## [REQUIREMENT]
Copy out each line of the entries below in which the string "useRealtimeScores" appears.

## [Collected data entries]

━━━━━━━━━━━━━━━━━━━━

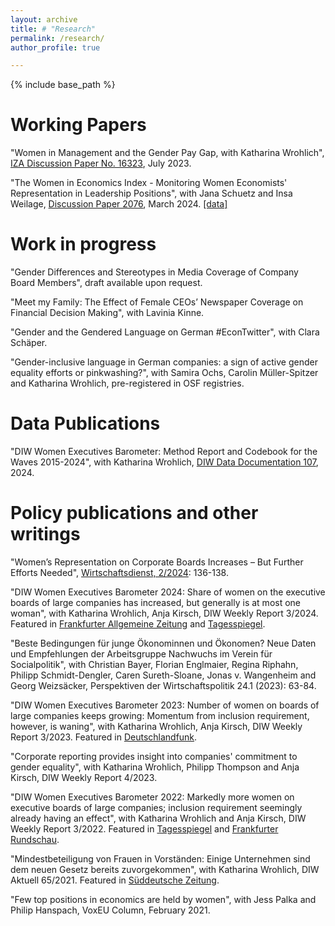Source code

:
 ```yaml
---
layout: archive
title: # "Research"
permalink: /research/
author_profile: true

---
```


{% include base_path %}

Working Papers
======
"Women in Management and the Gender Pay Gap, with Katharina Wrohlich", [IZA Discussion Paper No. 16323](https://www.iza.org/de/publications/dp/16323/women-in-management-and-the-gender-pay-gap "IZA Discussion Paper No. 16323"), July 2023.

"The Women in Economics Index - Monitoring Women Economists' Representation in Leadership Positions", with Jana Schuetz and Insa Weilage, [Discussion Paper 2076](https://www.diw.de/de/diw_01.c.898656.de/publikationen/diskussionspapiere/2024_2076/the_women_in_economics_index_-_monitoring_women_economists__representation_in_leadership_positions.html "Discussion Paper 2076"), March 2024. [[data]](https://doi.org/10.7910/DVN/YEZX3X)



Work in progress
======
"Gender Differences and Stereotypes in Media Coverage of Company Board Members", draft available upon request.

"Meet my Family: The Effect of Female CEOs’ Newspaper Coverage on Financial Decision Making", with Lavinia Kinne.

"Gender and the Gendered Language on German #EconTwitter", with Clara Schäper.

"Gender-inclusive language in German companies: a sign of active gender equality efforts or pinkwashing?", with Samira Ochs, Carolin Müller-Spitzer and Katharina Wrohlich, pre-registered in OSF registries.



Data Publications
======
"DIW Women Executives Barometer: Method Report and Codebook for the Waves 2015-2024", with Katharina Wrohlich, [DIW Data Documentation 107](https://www.diw.de/de/diw_01.c.898294.de/publikationen/data_documentation/2024_0107/diw_women_executives_barometer__method_report_and_codebook_for_the_waves_2015-2024.html), 2024.



Policy publications and other writings
======

"Women’s Representation on Corporate Boards Increases – But Further Efforts Needed", [Wirtschaftsdienst, 2/2024](https://sciendo.com/article/10.2478/wd-2024-0038): 136-138.

"DIW Women Executives Barometer 2024: Share of women on the executive boards of large companies has increased, but generally is at most one woman", with Katharina Wrohlich, Anja Kirsch, DIW Weekly Report 3/2024. Featured in [Frankfurter Allgemeine Zeitung](https://www.faz.net/aktuell/karriere-hochschule/buero-co/diw-auswertung-frauenanteil-in-vorstaenden-seit-2018-verdoppelt-19454288.html) and [Tagesspiegel](https://www.tagesspiegel.de/wirtschaft/mehr-vorstandinnen-in-grossen-unternehmen-frauen-an-der-spitze-bleiben-oft-allein-unter-mannern-11066197.html).

"Beste Bedingungen für junge Ökonominnen und Ökonomen? Neue Daten und Empfehlungen der Arbeitsgruppe Nachwuchs im Verein für Socialpolitik", with Christian Bayer, Florian Englmaier, Regina Riphahn, Philipp Schmidt-Dengler, Caren Sureth-Sloane, Jonas v. Wangenheim and Georg Weizsäcker, Perspektiven der Wirtschaftspolitik 24.1 (2023): 63-84.

"DIW Women Executives Barometer 2023: Number of women on boards of large companies keeps growing: Momentum from inclusion requirement, however, is waning", with Katharina Wrohlich, Anja Kirsch, DIW Weekly Report 3/2023. Featured in [Deutschlandfunk](https://www.deutschlandfunk.de/mehr-frauen-in-top-positionen-aber-zuwachs-verlangsamt-sich-dlf-45c74557-100.html).

"Corporate reporting provides insight into companies' commitment to gender equality", with Katharina Wrohlich, Philipp Thompson and Anja Kirsch, DIW Weekly Report 4/2023.

"DIW Women Executives Barometer 2022: Markedly more women on executive boards of large companies; inclusion requirement seemingly already having an effect", with Katharina Wrohlich and Anja Kirsch, DIW Weekly Report 3/2022. Featured in [Tagesspiegel](https://www.tagesspiegel.de/wirtschaft/grossunternehmen-holen-mehr-frauen-in-vorstande--bevor-es-zur-pflicht-wird-4303714.html) and [Frankfurter Rundschau](https://www.fr.de/wirtschaft/frax/frauenquote-mehr-managerinnen-in-chefetagen-von-unternehmen-91246245.html).

"Mindestbeteiligung von Frauen in Vorständen: Einige Unternehmen sind dem neuen Gesetz bereits zuvorgekommen", with Katharina Wrohlich, DIW Aktuell 65/2021. Featured in [Süddeutsche Zeitung](https://www.sueddeutsche.de/wirtschaft/frauenquote-gesetz-2021-1.5318193).

"Few top positions in economics are held by women", with Jess Palka and Philip Hanspach, VoxEU Column, February 2021. 


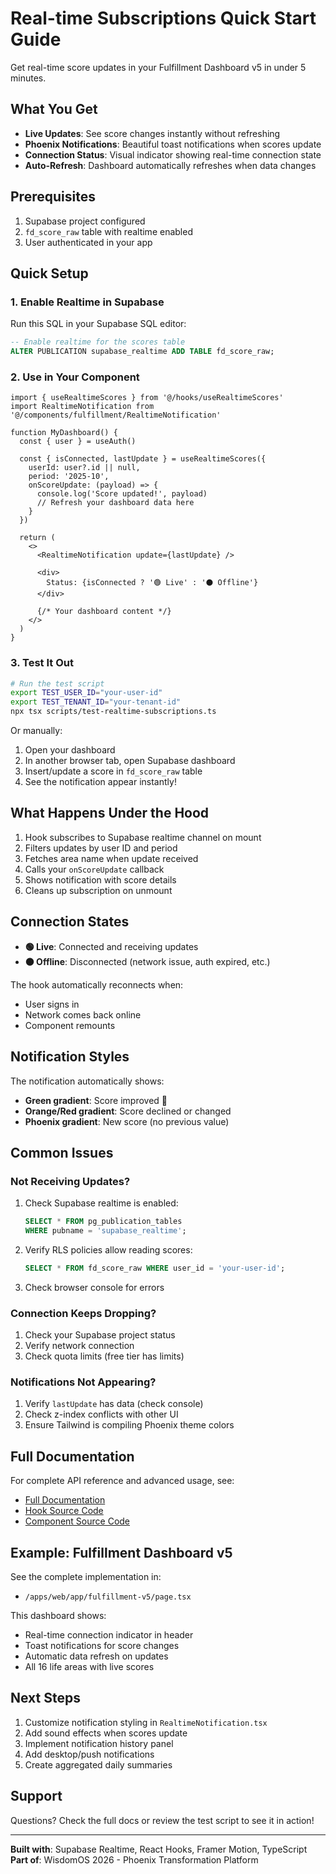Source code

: # Real-time Subscriptions Quick Start Guide

Get real-time score updates in your Fulfillment Dashboard v5 in under 5 minutes.

## What You Get

- **Live Updates**: See score changes instantly without refreshing
- **Phoenix Notifications**: Beautiful toast notifications when scores update
- **Connection Status**: Visual indicator showing real-time connection state
- **Auto-Refresh**: Dashboard automatically refreshes when data changes

## Prerequisites

1. Supabase project configured
2. `fd_score_raw` table with realtime enabled
3. User authenticated in your app

## Quick Setup

### 1. Enable Realtime in Supabase

Run this SQL in your Supabase SQL editor:

```sql
-- Enable realtime for the scores table
ALTER PUBLICATION supabase_realtime ADD TABLE fd_score_raw;
```

### 2. Use in Your Component

```tsx
import { useRealtimeScores } from '@/hooks/useRealtimeScores'
import RealtimeNotification from '@/components/fulfillment/RealtimeNotification'

function MyDashboard() {
  const { user } = useAuth()

  const { isConnected, lastUpdate } = useRealtimeScores({
    userId: user?.id || null,
    period: '2025-10',
    onScoreUpdate: (payload) => {
      console.log('Score updated!', payload)
      // Refresh your dashboard data here
    }
  })

  return (
    <>
      <RealtimeNotification update={lastUpdate} />

      <div>
        Status: {isConnected ? '🟢 Live' : '⚫ Offline'}
      </div>

      {/* Your dashboard content */}
    </>
  )
}
```

### 3. Test It Out

```bash
# Run the test script
export TEST_USER_ID="your-user-id"
export TEST_TENANT_ID="your-tenant-id"
npx tsx scripts/test-realtime-subscriptions.ts
```

Or manually:

1. Open your dashboard
2. In another browser tab, open Supabase dashboard
3. Insert/update a score in `fd_score_raw` table
4. See the notification appear instantly!

## What Happens Under the Hood

1. Hook subscribes to Supabase realtime channel on mount
2. Filters updates by user ID and period
3. Fetches area name when update received
4. Calls your `onScoreUpdate` callback
5. Shows notification with score details
6. Cleans up subscription on unmount

## Connection States

- **🟢 Live**: Connected and receiving updates
- **⚫ Offline**: Disconnected (network issue, auth expired, etc.)

The hook automatically reconnects when:
- User signs in
- Network comes back online
- Component remounts

## Notification Styles

The notification automatically shows:

- **Green gradient**: Score improved 🎉
- **Orange/Red gradient**: Score declined or changed
- **Phoenix gradient**: New score (no previous value)

## Common Issues

### Not Receiving Updates?

1. Check Supabase realtime is enabled:
   ```sql
   SELECT * FROM pg_publication_tables
   WHERE pubname = 'supabase_realtime';
   ```

2. Verify RLS policies allow reading scores:
   ```sql
   SELECT * FROM fd_score_raw WHERE user_id = 'your-user-id';
   ```

3. Check browser console for errors

### Connection Keeps Dropping?

1. Check your Supabase project status
2. Verify network connection
3. Check quota limits (free tier has limits)

### Notifications Not Appearing?

1. Verify `lastUpdate` has data (check console)
2. Check z-index conflicts with other UI
3. Ensure Tailwind is compiling Phoenix theme colors

## Full Documentation

For complete API reference and advanced usage, see:
- [Full Documentation](./docs/REALTIME_SUBSCRIPTIONS.md)
- [Hook Source Code](./apps/web/hooks/useRealtimeScores.ts)
- [Component Source Code](./apps/web/components/fulfillment/RealtimeNotification.tsx)

## Example: Fulfillment Dashboard v5

See the complete implementation in:
- `/apps/web/app/fulfillment-v5/page.tsx`

This dashboard shows:
- Real-time connection indicator in header
- Toast notifications for score changes
- Automatic data refresh on updates
- All 16 life areas with live scores

## Next Steps

1. Customize notification styling in `RealtimeNotification.tsx`
2. Add sound effects when scores update
3. Implement notification history panel
4. Add desktop/push notifications
5. Create aggregated daily summaries

## Support

Questions? Check the full docs or review the test script to see it in action!

---

**Built with**: Supabase Realtime, React Hooks, Framer Motion, TypeScript
**Part of**: WisdomOS 2026 - Phoenix Transformation Platform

━━━━━━━━━━━━━━━━━━━━

## [RESPONSE AREA]
import { useRealtimeScores } from '@/hooks/useRealtimeScores'
  const { isConnected, lastUpdate } = useRealtimeScores({
- [Hook Source Code](./apps/web/hooks/useRealtimeScores.ts)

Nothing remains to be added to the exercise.